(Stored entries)
* * * * * * *
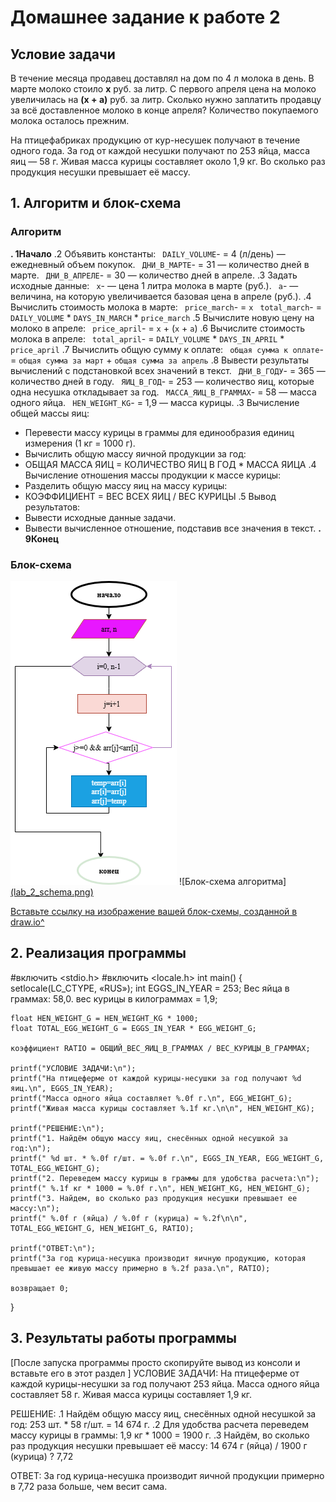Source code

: # Домашнее задание к работе 2

## Условие задачи
В течение месяца продавец доставлял на дом по 4 л молока в день. В марте молоко стоило **x** руб. за литр. С первого апреля цена на молоко увеличилась на **(x + a)** руб. за литр. Сколько нужно заплатить продавцу за всё доставленное молоко в конце апреля? Количество покупаемого молока осталось прежним.

На птицефабриках продукцию от кур-несушек получают в течение одного года. За год от каждой несушки получают по 253 яйца, масса яиц — 58 г. Живая масса курицы составляет около 1,9 кг. Во сколько раз продукция несушки превышает её массу.
## 1. Алгоритм и блок-схема

### Алгоритм
**. 1Начало**
.2 Объявить константы:
   ` DAILY_VOLUME`- = 4 (л/день) — ежедневный объем покупок.
   ` ДНИ_В_МАРТЕ`- = 31 — количество дней в марте.
   ` ДНИ_В_АПРЕЛЕ`- = 30 — количество дней в апреле.
.3 Задать исходные данные:
   ` x`- — цена 1 литра молока в марте (руб.).
   ` a`- — величина, на которую увеличивается базовая цена в апреле (руб.).
.4 Вычислить стоимость молока в марте:
   ` price_march`- = `x`
   ` total_march`- = `DAILY_VOLUME` * `DAYS_IN_MARCH` * `price_march`
.5 Вычислите новую цену на молоко в апреле:
   ` price_april`- = `x` + (`x` + `a`)
.6 Вычислите стоимость молока в апреле:
   ` total_april`- = `DAILY_VOLUME` * `DAYS_IN_APRIL` * `price_april`
.7 Вычислить общую сумму к оплате:
   ` общая сумма к оплате`- = `общая сумма за март` + `общая сумма за апрель`
.8 Вывести результаты вычислений с подстановкой всех значений в текст.
   ` ДНИ_В_ГОДУ`- = 365 — количество дней в году.
   ` ЯИЦ_В_ГОД`- = 253 — количество яиц, которые одна несушка откладывает за год.
   ` МАССА_ЯИЦ_В_ГРАММАХ`- = 58 — масса одного яйца.
   ` HEN_WEIGHT_KG`- = 1,9 — масса курицы.
.3 Вычисление общей массы яиц:
   - Перевести массу курицы в граммы для единообразия единиц измерения (1 кг = 1000 г).
   - Вычислить общую массу яичной продукции за год:
   - ОБЩАЯ МАССА ЯИЦ = КОЛИЧЕСТВО ЯИЦ В ГОД * МАССА ЯИЦА
.4 Вычисление отношения массы продукции к массе курицы:
   - Разделить общую массу яиц на массу курицы:
   - КОЭФФИЦИЕНТ = ВЕС ВСЕХ ЯИЦ / ВЕС КУРИЦЫ
.5 Вывод результатов:
   - Вывести исходные данные задачи.
   - Вывести вычисленное отношение, подставив все значения в текст.
**. 9Конец**

### Блок-схема
![Блок-схема алгоритма](lab_2_schema.png) 
![Блок-схема алгоритма][(lab_2_schema.png) ](https://app.diagrams.net/#Lsaprykin.drawio.png#%7B%22pageId%22%3A%22BSldnmuLx-TfrJCFuZIL%22%7D)


 [Вставьте ссылку на изображение вашей блок-схемы, созданной в draw.io^](# "как lab_2_schema.png")


## 2. Реализация программы

<!-- Вставьте код программы-->
#включить <stdio.h>
#включить <locale.h> 
int main() {
 setlocale(LC_CTYPE, «RUS»);
 int EGGS_IN_YEAR = 253;
 Вес яйца в граммах: 58,0.
 вес курицы в килограммах = 1,9;

    float HEN_WEIGHT_G = HEN_WEIGHT_KG * 1000;
    float TOTAL_EGG_WEIGHT_G = EGGS_IN_YEAR * EGG_WEIGHT_G;

    коэффициент RATIO = ОБЩИЙ_ВЕС_ЯИЦ_В_ГРАММАХ / ВЕС_КУРИЦЫ_В_ГРАММАХ;

    printf("УСЛОВИЕ ЗАДАЧИ:\n");
    printf("На птицеферме от каждой курицы-несушки за год получают %d яиц.\n", EGGS_IN_YEAR);
    printf("Масса одного яйца составляет %.0f г.\n", EGG_WEIGHT_G);
    printf("Живая масса курицы составляет %.1f кг.\n\n", HEN_WEIGHT_KG);

    printf("РЕШЕНИЕ:\n");
    printf("1. Найдём общую массу яиц, снесённых одной несушкой за год:\n");
    printf(" %d шт. * %.0f г/шт. = %.0f г.\n", EGGS_IN_YEAR, EGG_WEIGHT_G, TOTAL_EGG_WEIGHT_G);
    printf("2. Переведем массу курицы в граммы для удобства расчета:\n");
    printf(" %.1f кг * 1000 = %.0f г.\n", HEN_WEIGHT_KG, HEN_WEIGHT_G);
    printf("3. Найдем, во сколько раз продукция несушки превышает ее массу:\n");
    printf(" %.0f г (яйца) / %.0f г (курица) ≈ %.2f\n\n", TOTAL_EGG_WEIGHT_G, HEN_WEIGHT_G, RATIO);

    printf("ОТВЕТ:\n");
    printf("За год курица-несушка производит яичную продукцию, которая превышает ее живую массу примерно в %.2f раза.\n", RATIO);

    возвращает 0;
}

## 3. Результаты работы программы

[После запуска программы просто скопируйте вывод из консоли и вставьте его в этот раздел ]
УСЛОВИЕ ЗАДАЧИ:
На птицеферме от каждой курицы-несушки за год получают 253 яйца.
Масса одного яйца составляет 58 г.
Живая масса курицы составляет 1,9 кг.

РЕШЕНИЕ:
.1 Найдём общую массу яиц, снесённых одной несушкой за год:
 253 шт. * 58 г/шт. = 14 674 г.
.2 Для удобства расчета переведем массу курицы в граммы:
 1,9 кг * 1000 = 1900 г.
.3 Найдём, во сколько раз продукция несушки превышает её массу:
 14 674 г (яйца) / 1900 г (курица) ? 7,72

ОТВЕТ:
За год курица-несушка производит яичной продукции примерно в 7,72 раза больше, чем весит сама.
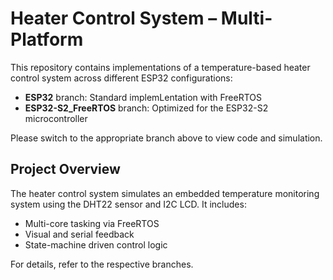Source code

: # Heater Control System – Multi-Platform

This repository contains implementations of a temperature-based heater control system across different ESP32 configurations:

- **ESP32** branch: Standard implemLentation with FreeRTOS
- **ESP32-S2_FreeRTOS** branch: Optimized for the ESP32-S2 microcontroller

Please switch to the appropriate branch above to view code and simulation.

## Project Overview

The heater control system simulates an embedded temperature monitoring system using the DHT22 sensor and I2C LCD. It includes:

- Multi-core tasking via FreeRTOS
- Visual and serial feedback
- State-machine driven control logic

For details, refer to the respective branches.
* * * * * * *
**Description of the task**
Set down only the lines above that fall between the line holding "#включить <stdio.h>" and the line holding "float TOTAL_EGG_WEIGHT_G = EGGS_IN_YEAR", inclusive, keeping each exact.

**Answer below**
#включить <stdio.h>
#включить <locale.h> 
int main() {
 setlocale(LC_CTYPE, «RUS»);
 int EGGS_IN_YEAR = 253;
 Вес яйца в граммах: 58,0.
 вес курицы в килограммах = 1,9;

    float HEN_WEIGHT_G = HEN_WEIGHT_KG * 1000;
    float TOTAL_EGG_WEIGHT_G = EGGS_IN_YEAR * EGG_WEIGHT_G;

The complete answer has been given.